I can't possibly stress enough how BAD this is... Please, please, use this only for educational purposes. It's crumbly, unreliable... BAD If you change anything in your code, it'll stop working. It is dirty. It is possibly non portable... OMG... I think a few kittens were killed when I hit Post Your Answer

import inspect
import re

class Foo(object):
        def __init__(self):
            r = re.compile(
                r"\W+['\"](?P<name>\w+)['\"]\W+%s\W+"
                % self.__class__.__name__
            )
            caller_frame = inspect.currentframe().f_back
            code_context = inspect.getframeinfo(caller_frame).code_context
            match = r.match(''.join(code_context))
            if match:
                self.name = match.groupdict()['name']
                print "Assigned name: %s" % self.name
            else:
                raise Exception("This wasn't called as it was supposed to")

if __name__ == "__main__":
    foo_dict = {
        'foo1': Foo(),
        'foo2': Foo(),
    }

But it does what you seem to be asking:

borrajax@borrajax:/tmp$ python ./test.py 
Assigned name: foo1
Assigned name: foo2

Now, what I would do is:

Option 1:

Pass the name in the initialization.

Possibly the simplest, most maintainable and that leaves the code in a much clearer state (important if someone else reads your code)

class Foo(object):
        def __init__(self, name):
            self.name = name
            print "Assigned name: %s" % self.name

if __name__ == "__main__":
    foo_dict = {
        'foo1': Foo('foo1'),
        'foo2': Foo('foo2'),
    }

Option 2:

Create your own dict class and overwrite the __setitem__ method (see also Subclassing Python dictionary to override __setitem__ and How to "perfectly" override a dict? ):

class Foo(object):
    pass

class MyDict(dict):
    def __setitem__(self, key, val):
        if not isinstance(val, Foo):
            raise TypeError("My dict only accepts %s" % Foo)
        val.name = key
        print "Assigned name: %s" % val.name
        return super(MyDict, self).__setitem__(key, val)
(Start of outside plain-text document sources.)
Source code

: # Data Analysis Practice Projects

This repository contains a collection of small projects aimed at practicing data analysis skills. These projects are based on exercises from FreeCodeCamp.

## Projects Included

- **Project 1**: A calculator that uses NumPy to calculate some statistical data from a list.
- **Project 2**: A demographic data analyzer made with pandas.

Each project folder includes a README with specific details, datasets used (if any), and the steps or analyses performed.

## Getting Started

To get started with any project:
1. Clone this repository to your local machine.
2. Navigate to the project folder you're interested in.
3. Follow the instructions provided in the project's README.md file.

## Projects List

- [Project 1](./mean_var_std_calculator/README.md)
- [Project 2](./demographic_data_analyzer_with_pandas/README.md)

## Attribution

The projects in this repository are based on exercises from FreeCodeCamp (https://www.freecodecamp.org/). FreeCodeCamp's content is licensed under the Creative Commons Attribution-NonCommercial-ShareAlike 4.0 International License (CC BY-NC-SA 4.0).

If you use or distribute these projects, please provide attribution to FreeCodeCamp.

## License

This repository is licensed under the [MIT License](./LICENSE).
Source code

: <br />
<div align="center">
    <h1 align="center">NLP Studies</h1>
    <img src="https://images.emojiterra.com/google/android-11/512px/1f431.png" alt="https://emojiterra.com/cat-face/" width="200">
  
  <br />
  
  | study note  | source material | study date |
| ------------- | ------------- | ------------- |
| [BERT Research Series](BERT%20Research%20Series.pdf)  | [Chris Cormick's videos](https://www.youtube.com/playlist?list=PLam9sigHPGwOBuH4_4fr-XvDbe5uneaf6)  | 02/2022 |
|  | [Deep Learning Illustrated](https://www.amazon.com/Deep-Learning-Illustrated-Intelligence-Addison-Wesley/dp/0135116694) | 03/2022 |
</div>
if __name__ == "__main__":
    foo_dict = MyDict()
    foo_dict['foo1'] = Foo()
    foo_dict['foo2'] = Foo()
    foo_dict['foo3'] = 1

Prints:

borrajax@borrajax:/tmp$ python ./test.py 
Assigned name: foo1
Assigned name: foo2
Traceback (most recent call last):
  File "./stack64.py", line 17, in <module>
    foo_dict['foo3'] = 1
  File "./stack64.py", line 8, in __setitem__
    raise TypeError("My dict only accepts %s" % Foo)
TypeError: My dict only accepts <class '__main__.Foo'>

This has the disadvantage of magically adding attributes (the .name ) to the instances of Foo when assigned to the dictionary, which can cause name conflicts (if your Foo class already had a .name , this method would change its value). In general, I'd stay away of methods that magically add attributes to instances in the middle of the execution.

Option 3:

Use @ Daniel 's answer to this question. Clean and understandable for someone else reading your code.